### WHAT IS EXPECTED
Working from the entries below, count every line that includes the word "rather". Return the figure alone.

### DATA
▬▬▬
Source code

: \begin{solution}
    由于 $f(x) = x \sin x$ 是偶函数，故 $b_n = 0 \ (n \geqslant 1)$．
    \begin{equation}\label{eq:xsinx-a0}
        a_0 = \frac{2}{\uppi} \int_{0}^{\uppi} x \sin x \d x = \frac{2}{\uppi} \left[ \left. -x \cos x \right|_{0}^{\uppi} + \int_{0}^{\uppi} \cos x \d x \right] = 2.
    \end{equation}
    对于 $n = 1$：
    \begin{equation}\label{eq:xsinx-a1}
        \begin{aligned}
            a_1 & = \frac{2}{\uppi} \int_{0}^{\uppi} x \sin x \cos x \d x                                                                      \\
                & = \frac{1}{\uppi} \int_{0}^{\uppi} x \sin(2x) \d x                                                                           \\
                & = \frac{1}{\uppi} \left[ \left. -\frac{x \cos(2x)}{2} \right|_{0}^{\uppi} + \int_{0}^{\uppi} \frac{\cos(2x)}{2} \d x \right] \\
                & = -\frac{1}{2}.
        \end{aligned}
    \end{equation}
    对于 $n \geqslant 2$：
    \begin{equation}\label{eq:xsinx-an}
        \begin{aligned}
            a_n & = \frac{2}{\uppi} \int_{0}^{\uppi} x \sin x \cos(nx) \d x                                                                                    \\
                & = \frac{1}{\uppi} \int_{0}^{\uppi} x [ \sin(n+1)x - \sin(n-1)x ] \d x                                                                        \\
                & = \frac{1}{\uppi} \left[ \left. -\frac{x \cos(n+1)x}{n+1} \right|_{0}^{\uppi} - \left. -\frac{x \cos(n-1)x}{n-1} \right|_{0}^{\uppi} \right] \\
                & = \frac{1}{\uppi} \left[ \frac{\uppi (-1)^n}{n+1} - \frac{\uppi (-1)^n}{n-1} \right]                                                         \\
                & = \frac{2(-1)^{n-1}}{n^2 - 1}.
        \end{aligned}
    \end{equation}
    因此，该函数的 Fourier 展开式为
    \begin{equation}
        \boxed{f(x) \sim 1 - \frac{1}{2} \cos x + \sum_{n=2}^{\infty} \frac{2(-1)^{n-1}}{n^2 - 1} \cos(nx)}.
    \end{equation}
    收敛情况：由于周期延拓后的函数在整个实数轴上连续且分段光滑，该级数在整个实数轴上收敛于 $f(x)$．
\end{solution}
▬▬▬
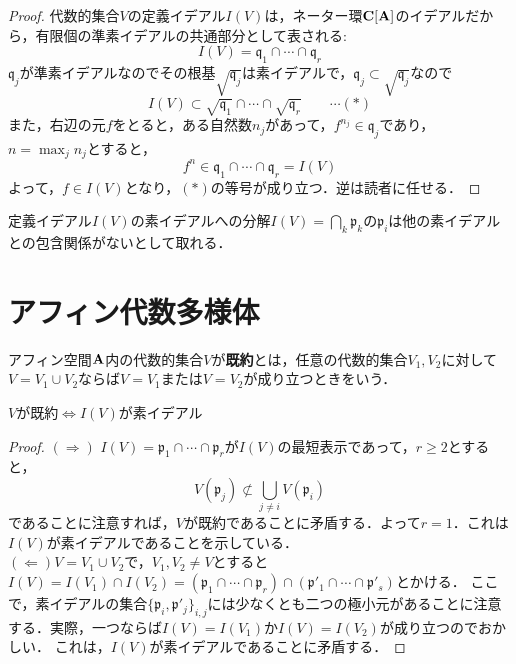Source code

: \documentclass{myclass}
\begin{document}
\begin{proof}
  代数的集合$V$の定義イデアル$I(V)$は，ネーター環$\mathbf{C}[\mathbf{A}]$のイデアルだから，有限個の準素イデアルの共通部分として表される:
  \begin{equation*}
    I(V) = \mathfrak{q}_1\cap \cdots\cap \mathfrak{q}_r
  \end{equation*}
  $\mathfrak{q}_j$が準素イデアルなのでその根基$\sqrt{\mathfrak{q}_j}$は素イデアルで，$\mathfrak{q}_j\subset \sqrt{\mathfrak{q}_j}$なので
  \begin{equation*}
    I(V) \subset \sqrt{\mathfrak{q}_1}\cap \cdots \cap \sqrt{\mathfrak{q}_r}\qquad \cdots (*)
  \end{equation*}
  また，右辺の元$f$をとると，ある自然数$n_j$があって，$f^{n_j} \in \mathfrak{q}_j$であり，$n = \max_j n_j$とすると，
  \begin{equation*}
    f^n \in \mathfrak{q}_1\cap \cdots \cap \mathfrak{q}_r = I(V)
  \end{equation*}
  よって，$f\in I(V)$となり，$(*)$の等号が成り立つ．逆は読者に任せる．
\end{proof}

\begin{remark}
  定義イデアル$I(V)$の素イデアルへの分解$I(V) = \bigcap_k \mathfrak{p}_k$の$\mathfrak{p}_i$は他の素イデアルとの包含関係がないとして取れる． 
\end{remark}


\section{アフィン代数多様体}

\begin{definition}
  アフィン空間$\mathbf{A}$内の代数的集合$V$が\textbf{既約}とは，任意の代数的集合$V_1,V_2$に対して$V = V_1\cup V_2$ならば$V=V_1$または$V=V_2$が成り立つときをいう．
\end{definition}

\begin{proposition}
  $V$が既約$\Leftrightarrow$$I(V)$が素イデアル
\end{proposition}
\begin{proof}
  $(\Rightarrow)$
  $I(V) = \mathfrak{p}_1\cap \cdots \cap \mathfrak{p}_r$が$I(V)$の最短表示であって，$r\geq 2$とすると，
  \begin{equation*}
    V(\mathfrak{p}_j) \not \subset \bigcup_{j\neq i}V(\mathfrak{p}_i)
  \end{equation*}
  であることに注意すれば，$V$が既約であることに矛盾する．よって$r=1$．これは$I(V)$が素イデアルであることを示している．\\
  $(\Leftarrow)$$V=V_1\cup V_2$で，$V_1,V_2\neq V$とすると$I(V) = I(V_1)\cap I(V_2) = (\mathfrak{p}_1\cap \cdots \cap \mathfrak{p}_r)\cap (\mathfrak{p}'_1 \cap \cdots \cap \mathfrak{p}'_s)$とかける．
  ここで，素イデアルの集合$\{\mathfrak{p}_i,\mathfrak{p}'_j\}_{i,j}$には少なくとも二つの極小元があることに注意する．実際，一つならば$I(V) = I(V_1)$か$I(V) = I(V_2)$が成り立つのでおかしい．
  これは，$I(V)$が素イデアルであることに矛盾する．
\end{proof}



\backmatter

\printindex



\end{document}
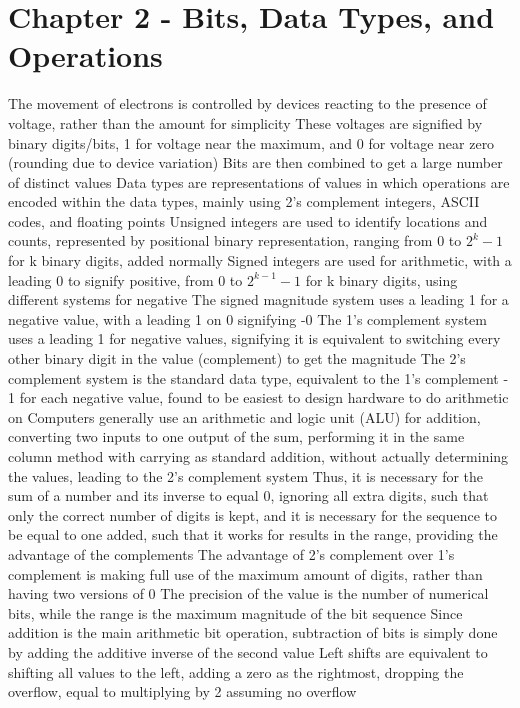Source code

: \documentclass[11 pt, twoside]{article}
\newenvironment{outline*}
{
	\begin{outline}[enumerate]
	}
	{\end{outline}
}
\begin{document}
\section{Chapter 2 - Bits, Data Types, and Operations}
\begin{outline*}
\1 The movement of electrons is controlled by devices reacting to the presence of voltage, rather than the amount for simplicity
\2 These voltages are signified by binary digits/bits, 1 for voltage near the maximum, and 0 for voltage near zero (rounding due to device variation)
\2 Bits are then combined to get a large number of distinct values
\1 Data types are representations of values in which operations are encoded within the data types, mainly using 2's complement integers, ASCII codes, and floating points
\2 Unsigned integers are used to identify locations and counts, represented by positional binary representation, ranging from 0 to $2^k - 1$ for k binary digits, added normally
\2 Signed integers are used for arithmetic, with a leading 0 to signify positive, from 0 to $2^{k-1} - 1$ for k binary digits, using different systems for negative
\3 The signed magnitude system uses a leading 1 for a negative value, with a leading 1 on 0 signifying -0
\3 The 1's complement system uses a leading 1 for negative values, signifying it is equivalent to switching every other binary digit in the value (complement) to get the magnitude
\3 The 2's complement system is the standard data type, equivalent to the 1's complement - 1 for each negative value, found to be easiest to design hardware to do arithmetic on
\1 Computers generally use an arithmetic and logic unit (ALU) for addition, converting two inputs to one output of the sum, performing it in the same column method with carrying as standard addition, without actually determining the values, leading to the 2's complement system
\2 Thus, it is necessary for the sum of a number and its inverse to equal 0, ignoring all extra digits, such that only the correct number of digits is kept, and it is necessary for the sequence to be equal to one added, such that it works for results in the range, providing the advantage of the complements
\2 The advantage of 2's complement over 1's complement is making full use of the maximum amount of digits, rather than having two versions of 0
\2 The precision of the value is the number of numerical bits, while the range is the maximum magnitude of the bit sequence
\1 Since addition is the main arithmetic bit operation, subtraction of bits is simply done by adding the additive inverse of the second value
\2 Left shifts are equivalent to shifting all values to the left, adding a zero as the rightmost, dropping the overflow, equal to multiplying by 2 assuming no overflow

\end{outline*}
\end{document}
▬▬▬
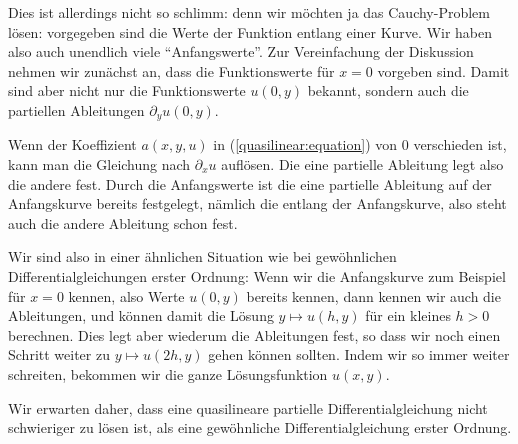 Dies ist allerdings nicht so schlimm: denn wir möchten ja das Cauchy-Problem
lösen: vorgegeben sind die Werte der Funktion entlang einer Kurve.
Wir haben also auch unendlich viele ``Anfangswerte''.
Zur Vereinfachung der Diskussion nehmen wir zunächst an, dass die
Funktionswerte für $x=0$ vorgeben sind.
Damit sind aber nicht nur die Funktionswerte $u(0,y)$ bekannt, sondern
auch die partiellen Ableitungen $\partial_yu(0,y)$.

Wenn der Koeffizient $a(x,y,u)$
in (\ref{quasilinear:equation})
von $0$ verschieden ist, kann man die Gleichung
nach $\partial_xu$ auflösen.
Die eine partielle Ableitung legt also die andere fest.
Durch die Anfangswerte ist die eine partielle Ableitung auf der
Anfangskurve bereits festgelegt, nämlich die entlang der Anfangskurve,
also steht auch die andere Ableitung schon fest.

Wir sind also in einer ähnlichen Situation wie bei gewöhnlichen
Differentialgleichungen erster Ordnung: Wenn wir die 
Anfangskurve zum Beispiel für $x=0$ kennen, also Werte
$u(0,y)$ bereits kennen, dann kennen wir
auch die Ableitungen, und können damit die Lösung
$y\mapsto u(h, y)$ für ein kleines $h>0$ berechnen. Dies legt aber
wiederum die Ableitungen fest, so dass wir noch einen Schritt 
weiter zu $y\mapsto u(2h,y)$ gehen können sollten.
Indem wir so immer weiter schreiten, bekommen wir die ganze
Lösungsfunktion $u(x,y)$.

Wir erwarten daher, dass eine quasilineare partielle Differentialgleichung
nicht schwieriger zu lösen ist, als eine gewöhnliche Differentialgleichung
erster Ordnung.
▬▬▬
### RESULT BELOW
2